I’m not engaging in hyperbole (or a half) but you guys… My life has just changed a lot.
On Tuesday the 7th, I gave two weeks notice for the bank. As of the 27th, my new job will be as a WordPress Support Specialist for DreamHost. Sounds a little like my dream job, doesn’t it? It should. It is.
There was originally a lot more here, about weird personal crap you guys don’t care about. The best way I can sum it up is this. I didn’t hate my job at the bank right away. In fact, I enjoyed it, I liked the challenge, and I found the tech engaging. Then came a new CTO, and changes, and a recession, and more changes, and … well you get the picture. Eventually all these things added up to me not wanting to be here anymore. In fact, I would be late to work some days because I was crying. I really didn’t want to be at the bank.
I’ve been sending out feelers and resumes to various places, one of whom turned me down for tax reasons (no hard feelings!) and another I had to turn down (I hope no hard feelings). Finally I was narrowing my choices, and then I got a message from DreamHost. I was about to head out to my Mom’s for a week off, and while there, she and I talked about this, and set up an interview for as soon as I got home (since Mom’s internet is weefy wifi).
From then on, it was a whirlwind. A Skype-interview, a ‘We’ll see you at WCSF,’ and me prepping my talk. If you thought having your first public speaking event in about 20 years was nerve wracking, try adding this on: It was about WordPress, it was at the biggest WP event in the world, and my potential employers were there.

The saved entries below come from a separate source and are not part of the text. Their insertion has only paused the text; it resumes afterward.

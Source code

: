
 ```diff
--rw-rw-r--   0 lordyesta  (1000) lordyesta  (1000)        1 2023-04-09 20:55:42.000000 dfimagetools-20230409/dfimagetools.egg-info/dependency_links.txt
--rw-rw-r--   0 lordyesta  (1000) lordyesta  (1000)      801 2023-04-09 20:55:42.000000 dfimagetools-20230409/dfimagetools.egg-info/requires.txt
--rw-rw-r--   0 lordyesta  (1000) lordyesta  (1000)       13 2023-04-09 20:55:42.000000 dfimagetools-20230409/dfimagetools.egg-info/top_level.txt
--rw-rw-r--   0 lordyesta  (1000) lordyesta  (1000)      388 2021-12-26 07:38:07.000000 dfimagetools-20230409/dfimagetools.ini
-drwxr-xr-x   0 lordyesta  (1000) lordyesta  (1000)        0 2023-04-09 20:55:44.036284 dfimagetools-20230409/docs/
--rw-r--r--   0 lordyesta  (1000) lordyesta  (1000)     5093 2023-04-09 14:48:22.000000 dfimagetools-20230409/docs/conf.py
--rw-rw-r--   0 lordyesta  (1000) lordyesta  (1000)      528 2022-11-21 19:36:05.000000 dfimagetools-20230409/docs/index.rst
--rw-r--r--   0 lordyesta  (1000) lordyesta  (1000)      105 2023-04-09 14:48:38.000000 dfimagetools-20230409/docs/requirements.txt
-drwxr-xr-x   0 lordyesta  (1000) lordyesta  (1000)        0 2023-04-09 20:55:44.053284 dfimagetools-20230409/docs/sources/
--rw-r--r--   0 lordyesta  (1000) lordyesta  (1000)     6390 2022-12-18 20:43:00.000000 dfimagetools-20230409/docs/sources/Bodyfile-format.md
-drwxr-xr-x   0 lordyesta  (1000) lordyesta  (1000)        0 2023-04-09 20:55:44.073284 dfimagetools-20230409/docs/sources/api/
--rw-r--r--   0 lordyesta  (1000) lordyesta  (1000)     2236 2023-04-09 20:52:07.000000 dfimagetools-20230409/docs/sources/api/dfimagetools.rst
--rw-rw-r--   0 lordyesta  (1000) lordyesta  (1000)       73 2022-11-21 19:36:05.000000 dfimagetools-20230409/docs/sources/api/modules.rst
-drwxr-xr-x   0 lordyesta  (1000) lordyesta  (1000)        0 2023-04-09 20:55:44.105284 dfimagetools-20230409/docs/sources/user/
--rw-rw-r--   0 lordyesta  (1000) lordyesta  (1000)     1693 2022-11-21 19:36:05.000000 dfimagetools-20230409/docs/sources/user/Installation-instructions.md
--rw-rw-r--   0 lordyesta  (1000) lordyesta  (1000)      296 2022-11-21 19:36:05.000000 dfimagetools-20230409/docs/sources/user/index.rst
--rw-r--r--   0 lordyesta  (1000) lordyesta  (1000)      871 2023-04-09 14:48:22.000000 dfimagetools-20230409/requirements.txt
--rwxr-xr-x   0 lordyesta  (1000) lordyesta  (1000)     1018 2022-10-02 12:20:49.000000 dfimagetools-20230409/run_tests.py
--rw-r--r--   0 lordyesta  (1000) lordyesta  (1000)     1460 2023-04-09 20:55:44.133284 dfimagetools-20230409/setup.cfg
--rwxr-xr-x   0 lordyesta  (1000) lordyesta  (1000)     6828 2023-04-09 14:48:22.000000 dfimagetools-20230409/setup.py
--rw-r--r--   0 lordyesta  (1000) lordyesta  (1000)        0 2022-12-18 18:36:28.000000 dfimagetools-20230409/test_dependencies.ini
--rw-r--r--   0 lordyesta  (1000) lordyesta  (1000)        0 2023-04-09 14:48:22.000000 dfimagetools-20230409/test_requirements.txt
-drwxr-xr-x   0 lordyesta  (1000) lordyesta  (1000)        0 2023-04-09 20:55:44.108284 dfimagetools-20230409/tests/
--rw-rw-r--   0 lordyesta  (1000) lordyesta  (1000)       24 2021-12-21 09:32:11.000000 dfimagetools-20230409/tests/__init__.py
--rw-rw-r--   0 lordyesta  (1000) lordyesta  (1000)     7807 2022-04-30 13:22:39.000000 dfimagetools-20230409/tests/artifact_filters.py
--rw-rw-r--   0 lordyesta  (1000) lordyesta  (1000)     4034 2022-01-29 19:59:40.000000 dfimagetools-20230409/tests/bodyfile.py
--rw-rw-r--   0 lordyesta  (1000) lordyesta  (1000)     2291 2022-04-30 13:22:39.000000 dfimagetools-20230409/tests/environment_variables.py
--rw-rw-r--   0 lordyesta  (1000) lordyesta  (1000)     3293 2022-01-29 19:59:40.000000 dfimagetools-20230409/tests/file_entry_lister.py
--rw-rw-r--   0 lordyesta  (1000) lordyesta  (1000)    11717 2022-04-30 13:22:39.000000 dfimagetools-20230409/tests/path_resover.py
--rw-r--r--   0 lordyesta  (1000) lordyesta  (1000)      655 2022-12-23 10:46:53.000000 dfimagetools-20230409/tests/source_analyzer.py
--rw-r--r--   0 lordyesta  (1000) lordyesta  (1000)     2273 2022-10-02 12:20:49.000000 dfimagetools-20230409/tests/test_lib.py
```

Yeah, that may have been why my mantra was ‘Don’t puke.’ I had a lot of (self imposed) pressure on me to get this right. I felt this was my chance to change my life. The community funded me to get there, I was talking about the community, and I was interviewing for a community related gig. Win big, or GTFH.
When I got on the plane on Monday, I’d had a phone call and was waiting on the final offer. When I got off the plane, I’d signed papers and was planning to give notice at my job as soon as I got to work on Tuesday. There was just one minor issue, my boss is on vacation until Friday. I called HR, who called him, and I was actually waiting on that, and that final background check, before telling everyone.

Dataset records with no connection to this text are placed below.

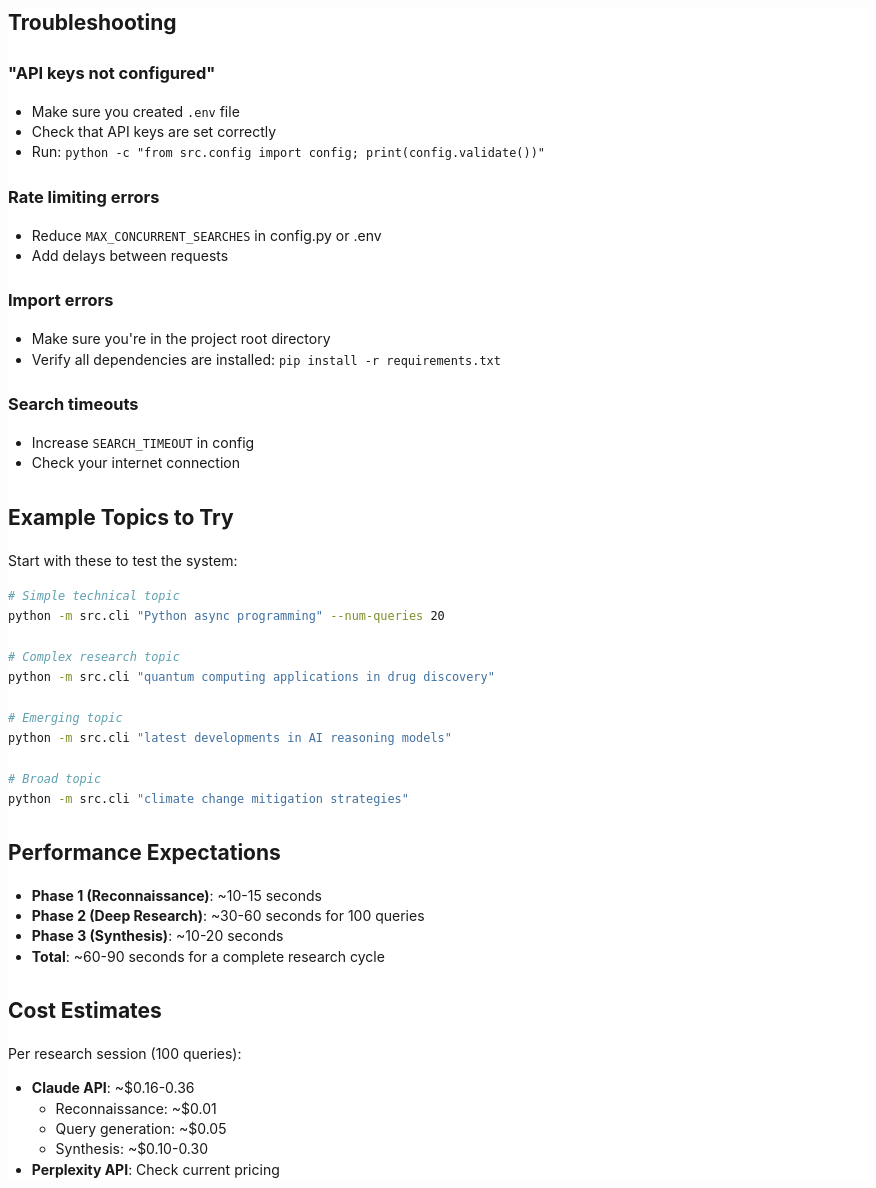 ## Troubleshooting

### "API keys not configured"
- Make sure you created `.env` file
- Check that API keys are set correctly
- Run: `python -c "from src.config import config; print(config.validate())"`

### Rate limiting errors
- Reduce `MAX_CONCURRENT_SEARCHES` in config.py or .env
- Add delays between requests

### Import errors
- Make sure you're in the project root directory
- Verify all dependencies are installed: `pip install -r requirements.txt`

### Search timeouts
- Increase `SEARCH_TIMEOUT` in config
- Check your internet connection

## Example Topics to Try

Start with these to test the system:

```bash
# Simple technical topic
python -m src.cli "Python async programming" --num-queries 20

# Complex research topic
python -m src.cli "quantum computing applications in drug discovery"

# Emerging topic
python -m src.cli "latest developments in AI reasoning models"

# Broad topic
python -m src.cli "climate change mitigation strategies"
```

## Performance Expectations

- **Phase 1 (Reconnaissance)**: ~10-15 seconds
- **Phase 2 (Deep Research)**: ~30-60 seconds for 100 queries
- **Phase 3 (Synthesis)**: ~10-20 seconds
- **Total**: ~60-90 seconds for a complete research cycle

## Cost Estimates

Per research session (100 queries):
- **Claude API**: ~$0.16-0.36
  - Reconnaissance: ~$0.01
  - Query generation: ~$0.05
  - Synthesis: ~$0.10-0.30
- **Perplexity API**: Check current pricing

So what’s next? Well there is a next. And it too is coming soon. Spoilers?
Anyway, this is all because of WordPress. I found a passion I didn’t know I had, and I skill I knew I had applied to it. I don’t regret working for Bank of Ipstenu for the last 14 years (April 13, 1998), as I learned a lot here about code, being an adult, and how to work with people. I learned how not to make myself miserable in my work, and to devote myself to being the best I can be, no matter how I feel about it. Okay, maybe that’s not a good thing, but really what I mean is I got my work ethic here. My parents started it, my work honed it. I am forever thankful to people like Margie and Joe and Rae, who all taught me morals and values of hard work and honesty in corporate America. They taught me not to shy away from tough decisions, to be bold, and to admit to your mistakes.
I will miss people like Rob and Jon and Jeff (and the new guys). I’ll miss my India and Mexico people. Some of them I won’t miss at all. Some of them I never worked with, but I’ll miss a lot. Some I hope to never hear from again. You know how it goes. The whole bank apparently knows. So if you read this, I’m just keeping the ‘where am I going’ low key becuase it doesn’t matter, to you, where. What matters is why.

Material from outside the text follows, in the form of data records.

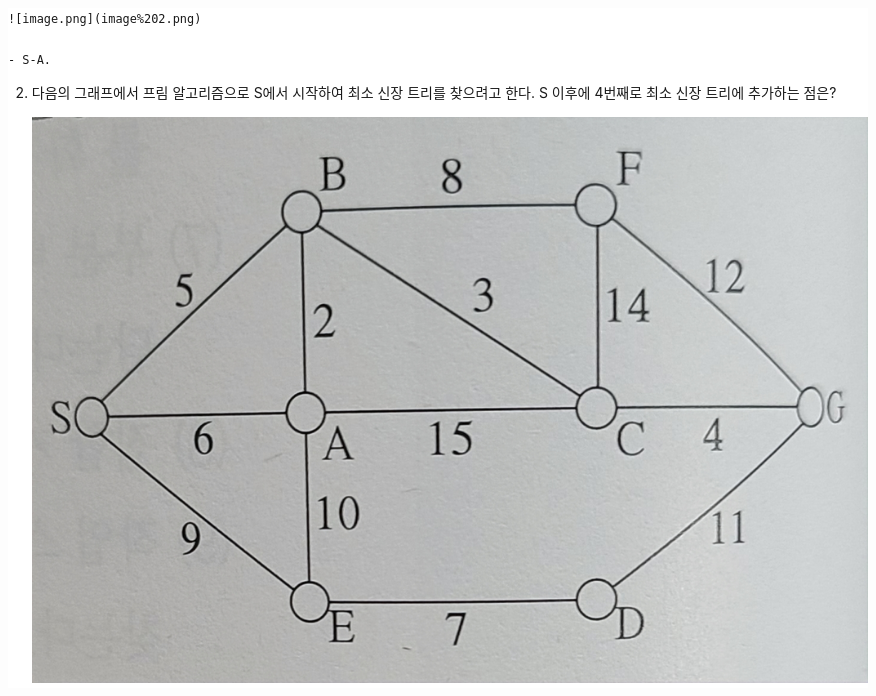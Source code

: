     ![image.png](image%202.png)
    
    - S-A.
2. 다음의 그래프에서 프림 알고리즘으로 S에서 시작하여 최소 신장 트리를 찾으려고 한다. S 이후에 4번째로 최소 신장 트리에 추가하는 점은?
    
    ![image.png](image%203.png)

I’m leaving because “The one thing you can’t trade for your heart’s desire is your heart.” I’m leaving because “I hate it here.” I’m leaving because I don’t like being treated like a number, I am a free man. I’m leaving because I’m not a criminal. I’m leaving because I need to be creative to excel. I’m leaving because I’m not happy here, and I’m done waiting on you to make me happy. I’m leaving because I’m tired of hitting my head against a wall when you decide things that will ‘lower risk’ without the slightest understand of what that is. I’m leaving because we’re acting like the TSA: It’s all just theater.
And yes, that’s what I told my boss. Extra points for people who know where the two quotes came from.
Wish me luck! I may be crazy as all hell for this massive a change, but I’m ready for it! Scared? Yes. But I’m going for it anyway. Win big. Thank you, everyone who supported me, be it with just well wishes and tweets, or funding me getting to WCSF. All of that made a difference. Don’t let anyone tell you there’s no WP community, because I’m living proof you guys can change a life.